Pesce, P.J., and Steinhardt, J., concur; Golia, J., dissents in part and concurs in part in a separate memorandum.

Corona Hgts. Med., P.C. v Liberty Mut. Ins. Co. (2011 NY Slip Op 21130)

Reported in New York Official Reports at Corona Hgts. Med., P.C. v Liberty Mut. Ins. Co. (2011 NY Slip Op 21130)

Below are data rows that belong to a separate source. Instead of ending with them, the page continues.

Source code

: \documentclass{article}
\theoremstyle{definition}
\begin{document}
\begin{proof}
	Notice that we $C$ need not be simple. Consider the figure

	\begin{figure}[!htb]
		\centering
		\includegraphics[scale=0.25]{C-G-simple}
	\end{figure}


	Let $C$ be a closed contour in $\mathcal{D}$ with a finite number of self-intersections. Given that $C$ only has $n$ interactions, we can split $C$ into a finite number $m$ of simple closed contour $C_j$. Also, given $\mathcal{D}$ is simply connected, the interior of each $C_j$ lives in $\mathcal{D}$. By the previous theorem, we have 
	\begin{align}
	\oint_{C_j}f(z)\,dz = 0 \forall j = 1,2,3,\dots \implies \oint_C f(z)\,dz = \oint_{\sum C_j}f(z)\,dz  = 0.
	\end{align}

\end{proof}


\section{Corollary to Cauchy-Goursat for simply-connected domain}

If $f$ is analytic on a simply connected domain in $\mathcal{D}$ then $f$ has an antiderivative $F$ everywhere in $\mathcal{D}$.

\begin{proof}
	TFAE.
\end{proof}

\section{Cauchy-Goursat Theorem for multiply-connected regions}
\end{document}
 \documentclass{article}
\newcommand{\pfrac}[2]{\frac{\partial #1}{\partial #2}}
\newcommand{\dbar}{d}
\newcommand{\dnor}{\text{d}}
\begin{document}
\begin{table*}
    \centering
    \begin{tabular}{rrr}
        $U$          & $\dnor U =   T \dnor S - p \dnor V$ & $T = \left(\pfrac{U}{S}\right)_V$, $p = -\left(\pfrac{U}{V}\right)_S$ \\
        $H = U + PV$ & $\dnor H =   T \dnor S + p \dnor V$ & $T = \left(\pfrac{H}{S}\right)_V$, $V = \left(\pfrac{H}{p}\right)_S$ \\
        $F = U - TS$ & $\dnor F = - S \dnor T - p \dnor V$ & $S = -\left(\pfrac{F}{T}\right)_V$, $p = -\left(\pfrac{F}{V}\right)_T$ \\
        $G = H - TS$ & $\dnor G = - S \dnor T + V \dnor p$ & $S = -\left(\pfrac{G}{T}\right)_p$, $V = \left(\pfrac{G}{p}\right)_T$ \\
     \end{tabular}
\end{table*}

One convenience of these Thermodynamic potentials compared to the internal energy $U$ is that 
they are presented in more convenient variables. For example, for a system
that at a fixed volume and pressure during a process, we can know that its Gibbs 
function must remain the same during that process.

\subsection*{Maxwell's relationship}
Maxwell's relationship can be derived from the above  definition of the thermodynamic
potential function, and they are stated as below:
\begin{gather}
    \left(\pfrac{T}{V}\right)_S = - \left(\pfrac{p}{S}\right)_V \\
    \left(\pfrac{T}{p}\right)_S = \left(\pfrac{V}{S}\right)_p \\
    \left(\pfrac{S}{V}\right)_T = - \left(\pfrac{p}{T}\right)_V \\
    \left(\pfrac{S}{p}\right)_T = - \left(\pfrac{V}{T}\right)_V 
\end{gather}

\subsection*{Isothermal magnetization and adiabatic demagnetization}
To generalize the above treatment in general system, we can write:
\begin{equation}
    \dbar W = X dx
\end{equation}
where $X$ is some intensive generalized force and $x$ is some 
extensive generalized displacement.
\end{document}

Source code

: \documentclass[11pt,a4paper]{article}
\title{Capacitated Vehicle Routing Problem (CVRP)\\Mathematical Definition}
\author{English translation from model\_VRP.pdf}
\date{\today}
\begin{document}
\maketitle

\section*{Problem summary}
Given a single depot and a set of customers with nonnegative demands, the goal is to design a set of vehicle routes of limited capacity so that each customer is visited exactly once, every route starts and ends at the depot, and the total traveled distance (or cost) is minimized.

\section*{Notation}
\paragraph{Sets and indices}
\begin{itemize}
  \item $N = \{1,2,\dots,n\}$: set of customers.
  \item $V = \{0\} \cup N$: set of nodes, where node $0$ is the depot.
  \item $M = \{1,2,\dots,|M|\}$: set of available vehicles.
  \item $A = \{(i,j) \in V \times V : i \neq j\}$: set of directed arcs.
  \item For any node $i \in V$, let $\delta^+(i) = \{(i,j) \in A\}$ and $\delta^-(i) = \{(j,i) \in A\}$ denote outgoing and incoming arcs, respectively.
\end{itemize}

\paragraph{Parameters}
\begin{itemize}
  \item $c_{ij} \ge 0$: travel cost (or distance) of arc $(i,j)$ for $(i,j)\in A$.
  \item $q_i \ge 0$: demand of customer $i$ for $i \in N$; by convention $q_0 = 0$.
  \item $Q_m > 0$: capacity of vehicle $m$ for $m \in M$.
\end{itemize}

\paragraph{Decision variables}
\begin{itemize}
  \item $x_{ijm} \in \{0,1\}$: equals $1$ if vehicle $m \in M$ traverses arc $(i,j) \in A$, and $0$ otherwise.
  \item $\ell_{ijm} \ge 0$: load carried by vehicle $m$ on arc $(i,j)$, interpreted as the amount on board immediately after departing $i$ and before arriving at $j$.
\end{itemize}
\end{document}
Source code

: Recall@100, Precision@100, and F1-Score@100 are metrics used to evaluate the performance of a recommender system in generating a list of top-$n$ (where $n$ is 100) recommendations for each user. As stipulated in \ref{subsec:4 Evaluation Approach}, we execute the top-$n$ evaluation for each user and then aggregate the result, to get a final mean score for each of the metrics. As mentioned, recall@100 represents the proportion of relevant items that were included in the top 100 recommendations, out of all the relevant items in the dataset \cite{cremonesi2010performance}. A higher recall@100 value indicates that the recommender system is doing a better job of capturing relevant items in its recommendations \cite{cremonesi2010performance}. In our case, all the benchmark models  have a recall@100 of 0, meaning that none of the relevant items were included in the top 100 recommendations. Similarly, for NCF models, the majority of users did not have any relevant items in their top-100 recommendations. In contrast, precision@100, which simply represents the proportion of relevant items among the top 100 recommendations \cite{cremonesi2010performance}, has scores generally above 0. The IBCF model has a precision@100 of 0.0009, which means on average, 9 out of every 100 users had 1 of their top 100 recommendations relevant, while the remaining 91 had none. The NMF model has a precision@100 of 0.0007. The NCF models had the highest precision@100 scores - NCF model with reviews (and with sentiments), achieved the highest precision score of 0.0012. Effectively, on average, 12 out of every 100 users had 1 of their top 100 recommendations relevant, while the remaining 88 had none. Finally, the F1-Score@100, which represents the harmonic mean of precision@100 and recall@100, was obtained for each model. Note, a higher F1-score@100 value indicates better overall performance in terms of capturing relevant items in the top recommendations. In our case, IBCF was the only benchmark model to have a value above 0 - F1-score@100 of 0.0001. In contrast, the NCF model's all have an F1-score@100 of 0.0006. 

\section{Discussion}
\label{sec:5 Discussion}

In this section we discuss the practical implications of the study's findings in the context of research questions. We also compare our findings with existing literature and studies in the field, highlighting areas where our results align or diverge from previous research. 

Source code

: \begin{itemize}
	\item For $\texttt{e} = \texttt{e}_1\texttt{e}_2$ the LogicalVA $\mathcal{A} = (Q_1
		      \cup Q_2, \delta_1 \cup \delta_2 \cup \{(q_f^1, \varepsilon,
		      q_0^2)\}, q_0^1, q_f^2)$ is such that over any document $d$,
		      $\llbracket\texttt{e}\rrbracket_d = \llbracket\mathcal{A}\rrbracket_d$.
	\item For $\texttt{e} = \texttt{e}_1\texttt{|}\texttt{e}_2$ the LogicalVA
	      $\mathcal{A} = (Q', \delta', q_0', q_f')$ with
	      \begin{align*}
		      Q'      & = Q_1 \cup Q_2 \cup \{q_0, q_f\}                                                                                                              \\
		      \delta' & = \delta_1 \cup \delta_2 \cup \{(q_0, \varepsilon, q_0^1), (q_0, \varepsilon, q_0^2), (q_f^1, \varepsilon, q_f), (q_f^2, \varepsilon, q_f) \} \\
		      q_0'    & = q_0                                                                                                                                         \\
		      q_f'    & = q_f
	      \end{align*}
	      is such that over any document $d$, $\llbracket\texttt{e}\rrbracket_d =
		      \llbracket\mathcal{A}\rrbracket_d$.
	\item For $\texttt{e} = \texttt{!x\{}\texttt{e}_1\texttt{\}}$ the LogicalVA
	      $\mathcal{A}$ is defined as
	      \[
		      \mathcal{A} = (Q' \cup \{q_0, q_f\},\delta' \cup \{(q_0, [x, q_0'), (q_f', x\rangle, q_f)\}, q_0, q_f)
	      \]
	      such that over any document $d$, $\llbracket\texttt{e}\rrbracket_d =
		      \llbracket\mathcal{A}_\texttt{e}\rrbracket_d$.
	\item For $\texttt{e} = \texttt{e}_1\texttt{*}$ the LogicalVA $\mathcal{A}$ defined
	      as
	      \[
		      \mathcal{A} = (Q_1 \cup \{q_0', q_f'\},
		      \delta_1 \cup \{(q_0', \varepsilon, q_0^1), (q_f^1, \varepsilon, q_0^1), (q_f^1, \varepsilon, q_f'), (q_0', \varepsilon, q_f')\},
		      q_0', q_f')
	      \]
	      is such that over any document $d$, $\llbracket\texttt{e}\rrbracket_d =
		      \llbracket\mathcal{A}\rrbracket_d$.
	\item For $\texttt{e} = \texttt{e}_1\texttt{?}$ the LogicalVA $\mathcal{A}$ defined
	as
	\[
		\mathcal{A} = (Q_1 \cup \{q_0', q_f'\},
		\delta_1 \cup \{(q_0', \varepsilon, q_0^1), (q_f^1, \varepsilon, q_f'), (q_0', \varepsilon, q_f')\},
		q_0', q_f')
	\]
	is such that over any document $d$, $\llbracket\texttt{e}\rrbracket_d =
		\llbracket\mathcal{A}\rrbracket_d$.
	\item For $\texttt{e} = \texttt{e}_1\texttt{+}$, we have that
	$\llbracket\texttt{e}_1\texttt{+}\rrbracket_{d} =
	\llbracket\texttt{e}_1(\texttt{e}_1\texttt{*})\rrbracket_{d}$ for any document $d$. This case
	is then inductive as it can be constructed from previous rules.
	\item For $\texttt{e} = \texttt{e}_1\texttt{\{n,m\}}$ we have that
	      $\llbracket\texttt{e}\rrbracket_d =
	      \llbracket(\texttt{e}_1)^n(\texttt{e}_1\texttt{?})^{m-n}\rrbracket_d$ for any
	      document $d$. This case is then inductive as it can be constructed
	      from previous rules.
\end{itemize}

Corona Hgts. Med., P.C. v Liberty Mut. Ins. Co. (2011 NY Slip Op 21130)
Corona Hgts. Med., P.C. v Liberty Mut. Ins. Co.
2011 NY Slip Op 21130 [32 Misc 3d 8]
Accepted for Miscellaneous Reports Publication
AT2
Published by New York State Law Reporting Bureau pursuant to Judiciary Law § 431.
As corrected through Wednesday, July 27, 2011

[*1]

Corona Heights Medical, P.C., as Assignee of Dositeo A Arias Beltran, Appellant,
v
Liberty Mutual Ins. Co., Respondent.

Supreme Court, Appellate Term, Second Department, April 5, 2011

APPEARANCES OF COUNSEL

Gary Tsirelman, P.C., Brooklyn, for appellant. Bee Ready Fishbein Hatter & Donovan, LLP, Mineola (Michael Krall of counsel), for respondent.

{**32 Misc 3d at 9} OPINION OF THE COURT

Memorandum.

Ordered that the order is reversed, without costs, defendant’s motion to vacate the judgment entered on November 21, 2008 is denied and the judgment is reinstated.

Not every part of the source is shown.